Solution: Re-upload all files, making sure nothing was skipped during transfer.
Problem: Plugin errors or white screen
Cause: PHP version incompatibility between old and new server.
Solution:
- Enable
WP_DEBUGinwp-config.phpto see specific errors:define( 'WP_DEBUG', true ); define( 'WP_DEBUG_LOG', true ); - Check your new host’s PHP version matches your old host
- Update outdated plugins before migration
- Contact host support if the PHP version can’t be changed
Problem: Database too large to import
Cause: phpMyAdmin has an upload size limit (often 2MB–50MB).
Solutions:
- Use the command line:
mysql -u username -p database_name < file.sql - Split large SQL files using a tool like “BigDump”
- Ask your host to temporarily increase upload limits
- Use the plugin method instead (UpdraftPlus handles large files more gracefully)
Problem: Email stopped working after migration
Cause: MX records were not preserved when nameservers were changed.
Solution: Log in to your domain registrar and add back your MX records.

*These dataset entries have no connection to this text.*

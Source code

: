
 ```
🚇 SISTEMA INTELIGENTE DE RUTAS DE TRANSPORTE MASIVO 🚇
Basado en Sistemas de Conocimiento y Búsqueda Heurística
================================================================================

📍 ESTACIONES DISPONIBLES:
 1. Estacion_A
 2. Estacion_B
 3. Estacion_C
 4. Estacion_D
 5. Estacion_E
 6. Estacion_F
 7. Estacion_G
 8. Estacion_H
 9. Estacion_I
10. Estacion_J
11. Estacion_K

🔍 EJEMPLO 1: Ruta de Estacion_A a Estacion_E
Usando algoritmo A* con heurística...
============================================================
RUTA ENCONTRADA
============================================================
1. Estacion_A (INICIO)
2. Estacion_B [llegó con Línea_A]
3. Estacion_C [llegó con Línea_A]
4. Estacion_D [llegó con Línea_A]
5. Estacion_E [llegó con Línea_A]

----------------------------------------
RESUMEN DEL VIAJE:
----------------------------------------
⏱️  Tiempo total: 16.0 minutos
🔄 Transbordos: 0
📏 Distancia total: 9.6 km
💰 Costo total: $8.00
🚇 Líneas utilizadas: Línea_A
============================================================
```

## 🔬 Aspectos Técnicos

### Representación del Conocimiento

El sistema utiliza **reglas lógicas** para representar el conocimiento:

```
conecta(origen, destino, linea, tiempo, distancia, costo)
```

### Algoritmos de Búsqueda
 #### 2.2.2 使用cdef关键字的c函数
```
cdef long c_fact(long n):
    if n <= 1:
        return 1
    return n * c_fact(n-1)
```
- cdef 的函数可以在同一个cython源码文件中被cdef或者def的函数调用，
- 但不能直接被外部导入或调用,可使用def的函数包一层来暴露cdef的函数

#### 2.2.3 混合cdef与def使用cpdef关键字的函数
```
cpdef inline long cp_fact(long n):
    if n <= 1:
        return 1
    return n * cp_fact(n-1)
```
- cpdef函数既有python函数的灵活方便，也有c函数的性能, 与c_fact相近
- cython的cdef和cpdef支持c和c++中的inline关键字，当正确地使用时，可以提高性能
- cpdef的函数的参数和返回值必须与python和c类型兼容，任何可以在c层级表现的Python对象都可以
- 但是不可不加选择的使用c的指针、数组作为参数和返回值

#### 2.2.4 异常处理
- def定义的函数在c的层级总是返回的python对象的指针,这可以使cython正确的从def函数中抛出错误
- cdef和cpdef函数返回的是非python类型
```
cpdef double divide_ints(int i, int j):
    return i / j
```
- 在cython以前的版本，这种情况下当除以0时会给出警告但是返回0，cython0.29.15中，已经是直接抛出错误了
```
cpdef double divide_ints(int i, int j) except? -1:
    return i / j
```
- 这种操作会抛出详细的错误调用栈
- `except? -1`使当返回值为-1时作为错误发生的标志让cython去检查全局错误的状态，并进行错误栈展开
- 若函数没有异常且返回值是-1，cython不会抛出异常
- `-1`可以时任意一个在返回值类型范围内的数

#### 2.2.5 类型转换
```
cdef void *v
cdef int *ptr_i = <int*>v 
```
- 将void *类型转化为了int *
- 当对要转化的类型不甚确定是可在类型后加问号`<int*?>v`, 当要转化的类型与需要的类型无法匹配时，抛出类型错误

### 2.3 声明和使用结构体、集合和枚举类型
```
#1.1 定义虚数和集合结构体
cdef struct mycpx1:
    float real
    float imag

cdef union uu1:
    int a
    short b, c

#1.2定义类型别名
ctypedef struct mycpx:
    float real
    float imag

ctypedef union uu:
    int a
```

Check with your email provider (Google Workspace, Zoho, your old host, etc.) for the correct values. Email can take a few hours to restore once records are corrected.
Problem: Site appears cached or stale after migration
Cause: Your new host, a CDN (like Cloudflare), or WordPress caching plugins may be serving old content.
Solution:
- Clear the cache in your hosting control panel
- If using Cloudflare, purge the cache from your Cloudflare dashboard
- Deactivate and reactivate caching plugins like WP Super Cache or W3 Total Cache after migration
Post-migration checklist
Run through this before changing DNS and again after:
- All pages and posts load correctly
- Admin login works
- Contact forms submit and send email
- Images display properly
- Navigation and menu links work
- Site loads over HTTPS without certificate errors
- Sitemap is accessible (usually
yourdomain.com/sitemap.xml) - Google Search Console shows no crawl errors (check a few days after DNS change)
- Analytics is still firing (check your GA4 or equivalent dashboard)
- Any redirects (301s) are working as expected
Keeping your site secure during migration
- Use SFTP (not plain FTP) whenever available
- Keep your backup files in a secure location (not a public folder)
- Delete temporary staging files and test accounts after migration is complete
- Update all passwords after moving — database, FTP, and WordPress admin
Your rollback plan
Things can go wrong. Before you change your DNS, make sure you have a rollback path:
- Keep your old hosting account active for at least 2–4 weeks after migration. Don’t cancel it until you’re confident the new site is stable.
- Keep copies of all backup files downloaded during migration.
- If the new site is broken after a DNS change: point your nameservers back to the old host while you diagnose the issue. Your old host should still have the site intact.
- If you used a plugin migration, you can restore the backup to the old host in the same way you restored it to the new one.
When to hire help
Consider professional help if:
- Your site is very large (multiple gigabytes of data)
- You have a WordPress multisite network
- The migration involves changing domains
- Your site generates critical revenue and you can’t afford downtime
Professional developers can often complete the job faster and with less risk.
Summary
Moving WordPress to a new host doesn’t have to be stressful. Whether you use a plugin or do it manually, the key steps are:
- Check for multisite and PHP version compatibility
- Set up SSL on the new host before going live
- Back up everything
- Migrate to a staging environment and test thoroughly
- Transfer files and database to the live environment
- Preserve your MX records before changing DNS
- Update DNS and monitor for a few days
- Keep your old host active until you’re sure everything is stable
Take your time with each step, test often, and keep backups of both sites until you’re certain the migration is complete.